## What is being asked
Look below for the line holding "只怕杀官多印少，始终贫困事乖张。" and the line holding "食神太重无妻妾，黄卷青灯空自忙。". Repeat those two and everything between, exactly.

┄┄┄┄┄┄┄┄┄┄

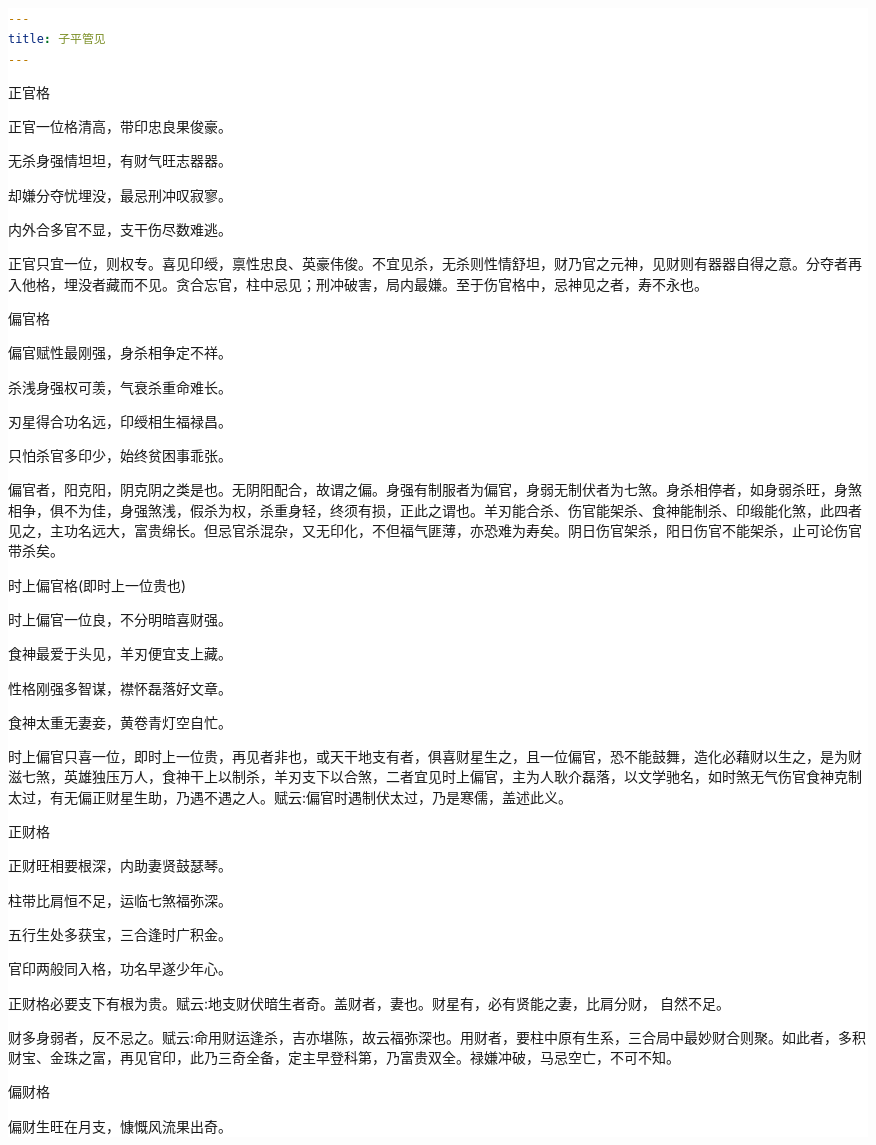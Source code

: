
 ```yaml
---
title: 子平管见
---
```


正官格

正官一位格清高，带印忠良果俊豪。

无杀身强情坦坦，有财气旺志器器。

却嫌分夺忧埋没，最忌刑冲叹寂寥。

内外合多官不显，支干伤尽数难逃。

正官只宜一位，则权专。喜见印绶，禀性忠良、英豪伟俊。不宜见杀，无杀则性情舒坦，财乃官之元神，见财则有器器自得之意。分夺者再入他格，埋没者藏而不见。贪合忘官，柱中忌见；刑冲破害，局内最嫌。至于伤官格中，忌神见之者，寿不永也。

偏官格

偏官赋性最刚强，身杀相争定不祥。

杀浅身强权可羡，气衰杀重命难长。

刃星得合功名远，印绶相生福禄昌。

只怕杀官多印少，始终贫困事乖张。

偏官者，阳克阳，阴克阴之类是也。无阴阳配合，故谓之偏。身强有制服者为偏官，身弱无制伏者为七煞。身杀相停者，如身弱杀旺，身煞相争，俱不为佳，身强煞浅，假杀为权，杀重身轻，终须有损，正此之谓也。羊刃能合杀、伤官能架杀、食神能制杀、印缎能化煞，此四者见之，主功名远大，富贵绵长。但忌官杀混杂，又无印化，不但福气匪薄，亦恐难为寿矣。阴日伤官架杀，阳日伤官不能架杀，止可论伤官带杀矣。

时上偏官格(即时上一位贵也)

时上偏官一位良，不分明暗喜财强。

食神最爱于头见，羊刃便宜支上藏。

性格刚强多智谋，襟怀磊落好文章。

食神太重无妻妾，黄卷青灯空自忙。

时上偏官只喜一位，即时上一位贵，再见者非也，或天干地支有者，俱喜财星生之，且一位偏官，恐不能鼓舞，造化必藉财以生之，是为财滋七煞，英雄独压万人，食神干上以制杀，羊刃支下以合煞，二者宜见时上偏官，主为人耿介磊落，以文学驰名，如时煞无气伤官食神克制太过，有无偏正财星生助，乃遇不遇之人。赋云:偏官时遇制伏太过，乃是寒儒，盖述此义。

正财格

正财旺相要根深，内助妻贤鼓瑟琴。

柱带比肩恒不足，运临七煞福弥深。

五行生处多获宝，三合逢时广积金。

官印两般同入格，功名早遂少年心。

正财格必要支下有根为贵。赋云:地支财伏暗生者奇。盖财者，妻也。财星有，必有贤能之妻，比肩分财， 自然不足。

财多身弱者，反不忌之。赋云:命用财运逢杀，吉亦堪陈，故云福弥深也。用财者，要柱中原有生系，三合局中最妙财合则聚。如此者，多积财宝、金珠之富，再见官印，此乃三奇全备，定主早登科第，乃富贵双全。禄嫌冲破，马忌空亡，不可不知。

偏财格

偏财生旺在月支，慷慨风流果出奇。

┄┄┄┄┄┄┄┄┄┄

## Exercise response
只怕杀官多印少，始终贫困事乖张。

偏官者，阳克阳，阴克阴之类是也。无阴阳配合，故谓之偏。身强有制服者为偏官，身弱无制伏者为七煞。身杀相停者，如身弱杀旺，身煞相争，俱不为佳，身强煞浅，假杀为权，杀重身轻，终须有损，正此之谓也。羊刃能合杀、伤官能架杀、食神能制杀、印缎能化煞，此四者见之，主功名远大，富贵绵长。但忌官杀混杂，又无印化，不但福气匪薄，亦恐难为寿矣。阴日伤官架杀，阳日伤官不能架杀，止可论伤官带杀矣。

时上偏官格(即时上一位贵也)

时上偏官一位良，不分明暗喜财强。

食神最爱于头见，羊刃便宜支上藏。

性格刚强多智谋，襟怀磊落好文章。

食神太重无妻妾，黄卷青灯空自忙。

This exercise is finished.